_EXERCISE GOAL_
If a line in the data below holds the word "should", copy it.
*****
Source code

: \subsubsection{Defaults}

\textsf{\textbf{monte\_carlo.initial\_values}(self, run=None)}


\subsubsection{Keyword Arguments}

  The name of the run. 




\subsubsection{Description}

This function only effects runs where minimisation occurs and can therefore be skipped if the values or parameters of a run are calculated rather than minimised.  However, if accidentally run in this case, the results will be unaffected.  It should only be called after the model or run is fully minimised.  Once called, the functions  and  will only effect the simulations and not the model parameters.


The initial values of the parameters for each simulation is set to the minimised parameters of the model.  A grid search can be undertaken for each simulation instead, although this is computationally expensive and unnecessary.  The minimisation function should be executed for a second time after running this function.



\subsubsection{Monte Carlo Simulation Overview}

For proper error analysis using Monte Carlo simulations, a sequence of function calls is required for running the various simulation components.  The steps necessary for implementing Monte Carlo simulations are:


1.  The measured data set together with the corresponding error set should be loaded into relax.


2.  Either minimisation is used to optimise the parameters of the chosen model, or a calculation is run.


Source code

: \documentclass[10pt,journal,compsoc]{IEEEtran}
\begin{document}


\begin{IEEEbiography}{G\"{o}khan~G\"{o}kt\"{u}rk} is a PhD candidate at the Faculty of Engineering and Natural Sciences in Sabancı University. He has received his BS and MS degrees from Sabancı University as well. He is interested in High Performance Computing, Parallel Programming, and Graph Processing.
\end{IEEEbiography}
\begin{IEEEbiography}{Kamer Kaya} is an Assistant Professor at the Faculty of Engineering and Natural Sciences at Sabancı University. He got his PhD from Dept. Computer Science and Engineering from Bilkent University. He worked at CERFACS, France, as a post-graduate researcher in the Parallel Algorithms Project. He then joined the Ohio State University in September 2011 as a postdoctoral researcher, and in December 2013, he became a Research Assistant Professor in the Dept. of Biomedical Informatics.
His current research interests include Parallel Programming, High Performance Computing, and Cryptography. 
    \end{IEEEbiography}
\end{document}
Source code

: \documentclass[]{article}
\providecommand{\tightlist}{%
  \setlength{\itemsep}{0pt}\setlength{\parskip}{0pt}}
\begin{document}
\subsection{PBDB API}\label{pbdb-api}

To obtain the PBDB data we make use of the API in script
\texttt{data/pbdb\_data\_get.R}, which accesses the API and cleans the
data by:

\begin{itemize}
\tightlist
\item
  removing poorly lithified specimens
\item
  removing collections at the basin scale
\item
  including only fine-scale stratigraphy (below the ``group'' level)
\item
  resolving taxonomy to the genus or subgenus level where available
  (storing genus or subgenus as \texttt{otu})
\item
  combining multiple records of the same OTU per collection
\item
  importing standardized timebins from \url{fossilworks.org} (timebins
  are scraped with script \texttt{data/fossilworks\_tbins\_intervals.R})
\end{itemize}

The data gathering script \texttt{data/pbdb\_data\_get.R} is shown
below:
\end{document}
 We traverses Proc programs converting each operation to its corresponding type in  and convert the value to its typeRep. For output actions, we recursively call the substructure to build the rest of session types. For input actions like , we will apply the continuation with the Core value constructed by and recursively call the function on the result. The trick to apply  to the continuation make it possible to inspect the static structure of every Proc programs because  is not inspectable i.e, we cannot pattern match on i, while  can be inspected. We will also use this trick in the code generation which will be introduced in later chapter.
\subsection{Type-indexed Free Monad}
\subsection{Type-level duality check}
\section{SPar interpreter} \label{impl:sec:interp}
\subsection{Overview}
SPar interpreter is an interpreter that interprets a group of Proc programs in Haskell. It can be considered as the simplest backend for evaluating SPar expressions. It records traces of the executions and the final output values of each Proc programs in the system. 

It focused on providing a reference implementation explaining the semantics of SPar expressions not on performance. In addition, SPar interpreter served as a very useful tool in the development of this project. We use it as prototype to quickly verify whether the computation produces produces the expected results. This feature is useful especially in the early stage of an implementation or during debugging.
*****
_ANSWER SPACE_
This function only effects runs where minimisation occurs and can therefore be skipped if the values or parameters of a run are calculated rather than minimised.  However, if accidentally run in this case, the results will be unaffected.  It should only be called after the model or run is fully minimised.  Once called, the functions  and  will only effect the simulations and not the model parameters.
The initial values of the parameters for each simulation is set to the minimised parameters of the model.  A grid search can be undertaken for each simulation instead, although this is computationally expensive and unnecessary.  The minimisation function should be executed for a second time after running this function.
1.  The measured data set together with the corresponding error set should be loaded into relax.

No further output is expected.